Copy down the listing below exactly. Do not include pictures.

Data to process:
========================
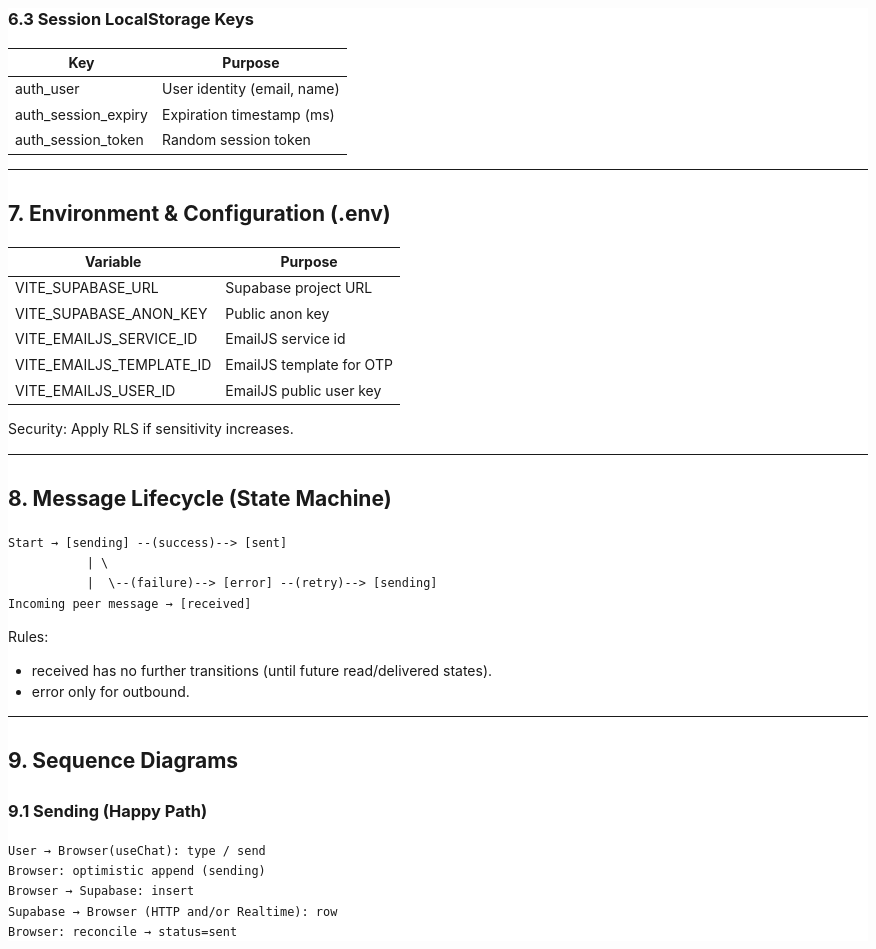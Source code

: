 ### 6.3 Session LocalStorage Keys

| Key                | Purpose                            |
|--------------------|------------------------------------|
| auth_user          | User identity (email, name)        |
| auth_session_expiry| Expiration timestamp (ms)          |
| auth_session_token | Random session token               |

---

## 7. Environment & Configuration (.env)

| Variable                 | Purpose                     |
|--------------------------|-----------------------------|
| VITE_SUPABASE_URL        | Supabase project URL        |
| VITE_SUPABASE_ANON_KEY   | Public anon key             |
| VITE_EMAILJS_SERVICE_ID  | EmailJS service id          |
| VITE_EMAILJS_TEMPLATE_ID | EmailJS template for OTP    |
| VITE_EMAILJS_USER_ID     | EmailJS public user key     |

Security: Apply RLS if sensitivity increases.

---

## 8. Message Lifecycle (State Machine)

```
Start → [sending] --(success)--> [sent]
           | \
           |  \--(failure)--> [error] --(retry)--> [sending]
Incoming peer message → [received]
```

Rules:
- received has no further transitions (until future read/delivered states).
- error only for outbound.

---

## 9. Sequence Diagrams

### 9.1 Sending (Happy Path)
```
User → Browser(useChat): type / send
Browser: optimistic append (sending)
Browser → Supabase: insert
Supabase → Browser (HTTP and/or Realtime): row
Browser: reconcile → status=sent
```
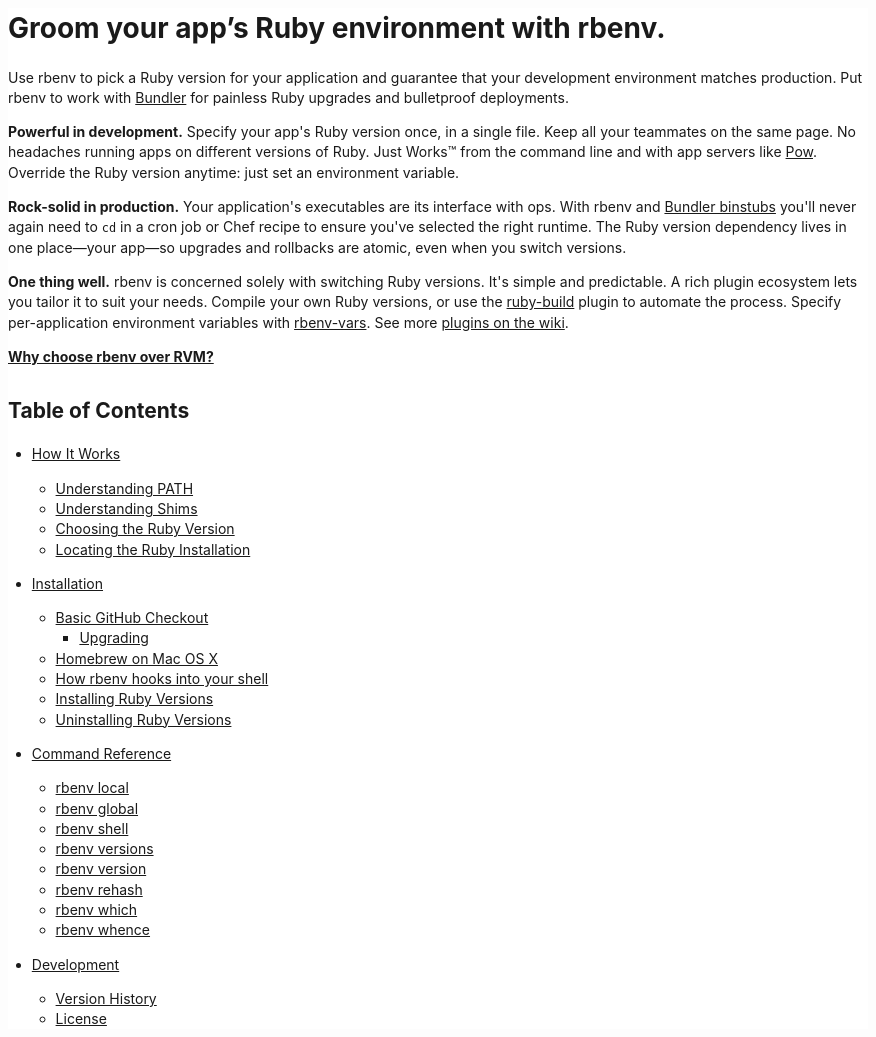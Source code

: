 # Groom your app’s Ruby environment with rbenv.

Use rbenv to pick a Ruby version for your application and guarantee
that your development environment matches production. Put rbenv to work
with [Bundler](http://gembundler.com/) for painless Ruby upgrades and
bulletproof deployments.

**Powerful in development.** Specify your app's Ruby version once,
  in a single file. Keep all your teammates on the same page. No
  headaches running apps on different versions of Ruby. Just Works™
  from the command line and with app servers like [Pow](http://pow.cx).
  Override the Ruby version anytime: just set an environment variable.

**Rock-solid in production.** Your application's executables are its
  interface with ops. With rbenv and [Bundler
  binstubs](https://github.com/sstephenson/rbenv/wiki/Understanding-binstubs)
  you'll never again need to `cd` in a cron job or Chef recipe to
  ensure you've selected the right runtime. The Ruby version
  dependency lives in one place—your app—so upgrades and rollbacks are
  atomic, even when you switch versions.

**One thing well.** rbenv is concerned solely with switching Ruby
  versions. It's simple and predictable. A rich plugin ecosystem lets
  you tailor it to suit your needs. Compile your own Ruby versions, or
  use the [ruby-build][]
  plugin to automate the process. Specify per-application environment
  variables with [rbenv-vars](https://github.com/sstephenson/rbenv-vars).
  See more [plugins on the
  wiki](https://github.com/sstephenson/rbenv/wiki/Plugins).

[**Why choose rbenv over
RVM?**](https://github.com/sstephenson/rbenv/wiki/Why-rbenv%3F)

## Table of Contents

* [How It Works](#how-it-works)
  * [Understanding PATH](#understanding-path)
  * [Understanding Shims](#understanding-shims)
  * [Choosing the Ruby Version](#choosing-the-ruby-version)
  * [Locating the Ruby Installation](#locating-the-ruby-installation)
* [Installation](#installation)
  * [Basic GitHub Checkout](#basic-github-checkout)
    * [Upgrading](#upgrading)
  * [Homebrew on Mac OS X](#homebrew-on-mac-os-x)
  * [How rbenv hooks into your shell](#how-rbenv-hooks-into-your-shell)
  * [Installing Ruby Versions](#installing-ruby-versions)
  * [Uninstalling Ruby Versions](#uninstalling-ruby-versions)
* [Command Reference](#command-reference)
  * [rbenv local](#rbenv-local)
  * [rbenv global](#rbenv-global)
  * [rbenv shell](#rbenv-shell)
  * [rbenv versions](#rbenv-versions)
  * [rbenv version](#rbenv-version)
  * [rbenv rehash](#rbenv-rehash)
  * [rbenv which](#rbenv-which)
  * [rbenv whence](#rbenv-whence)
* [Development](#development)
  * [Version History](#version-history)
  * [License](#license)


  [ruby-build]: https://github.com/sstephenson/ruby-build#readme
========================
Response:
Source code

: ### 6.3 Session LocalStorage Keys

| Key                | Purpose                            |
|--------------------|------------------------------------|
| auth_user          | User identity (email, name)        |
| auth_session_expiry| Expiration timestamp (ms)          |
| auth_session_token | Random session token               |

---

## 7. Environment & Configuration (.env)

| Variable                 | Purpose                     |
|--------------------------|-----------------------------|
| VITE_SUPABASE_URL        | Supabase project URL        |
| VITE_SUPABASE_ANON_KEY   | Public anon key             |
| VITE_EMAILJS_SERVICE_ID  | EmailJS service id          |
| VITE_EMAILJS_TEMPLATE_ID | EmailJS template for OTP    |
| VITE_EMAILJS_USER_ID     | EmailJS public user key     |

Security: Apply RLS if sensitivity increases.

---

## 8. Message Lifecycle (State Machine)

```
Start → [sending] --(success)--> [sent]
           | \
           |  \--(failure)--> [error] --(retry)--> [sending]
Incoming peer message → [received]
```

Rules:
- received has no further transitions (until future read/delivered states).
- error only for outbound.

---

## 9. Sequence Diagrams

### 9.1 Sending (Happy Path)
```
User → Browser(useChat): type / send
Browser: optimistic append (sending)
Browser → Supabase: insert
Supabase → Browser (HTTP and/or Realtime): row
Browser: reconcile → status=sent
```
Source code

: # Groom your app’s Ruby environment with rbenv.

Use rbenv to pick a Ruby version for your application and guarantee
that your development environment matches production. Put rbenv to work
with [Bundler](http://gembundler.com/) for painless Ruby upgrades and
bulletproof deployments.

**Powerful in development.** Specify your app's Ruby version once,
  in a single file. Keep all your teammates on the same page. No
  headaches running apps on different versions of Ruby. Just Works™
  from the command line and with app servers like [Pow](http://pow.cx).
  Override the Ruby version anytime: just set an environment variable.

**Rock-solid in production.** Your application's executables are its
  interface with ops. With rbenv and [Bundler
  binstubs](https://github.com/sstephenson/rbenv/wiki/Understanding-binstubs)
  you'll never again need to `cd` in a cron job or Chef recipe to
  ensure you've selected the right runtime. The Ruby version
  dependency lives in one place—your app—so upgrades and rollbacks are
  atomic, even when you switch versions.

**One thing well.** rbenv is concerned solely with switching Ruby
  versions. It's simple and predictable. A rich plugin ecosystem lets
  you tailor it to suit your needs. Compile your own Ruby versions, or
  use the [ruby-build][]
  plugin to automate the process. Specify per-application environment
  variables with [rbenv-vars](https://github.com/sstephenson/rbenv-vars).
  See more [plugins on the
  wiki](https://github.com/sstephenson/rbenv/wiki/Plugins).

[**Why choose rbenv over
RVM?**](https://github.com/sstephenson/rbenv/wiki/Why-rbenv%3F)

## Table of Contents

* [How It Works](#how-it-works)
  * [Understanding PATH](#understanding-path)
  * [Understanding Shims](#understanding-shims)
  * [Choosing the Ruby Version](#choosing-the-ruby-version)
  * [Locating the Ruby Installation](#locating-the-ruby-installation)
* [Installation](#installation)
  * [Basic GitHub Checkout](#basic-github-checkout)
    * [Upgrading](#upgrading)
  * [Homebrew on Mac OS X](#homebrew-on-mac-os-x)
  * [How rbenv hooks into your shell](#how-rbenv-hooks-into-your-shell)
  * [Installing Ruby Versions](#installing-ruby-versions)
  * [Uninstalling Ruby Versions](#uninstalling-ruby-versions)
* [Command Reference](#command-reference)
  * [rbenv local](#rbenv-local)
  * [rbenv global](#rbenv-global)
  * [rbenv shell](#rbenv-shell)
  * [rbenv versions](#rbenv-versions)
  * [rbenv version](#rbenv-version)
  * [rbenv rehash](#rbenv-rehash)
  * [rbenv which](#rbenv-which)
  * [rbenv whence](#rbenv-whence)
* [Development](#development)
  * [Version History](#version-history)
  * [License](#license)


  [ruby-build]: https://github.com/sstephenson/ruby-build#readme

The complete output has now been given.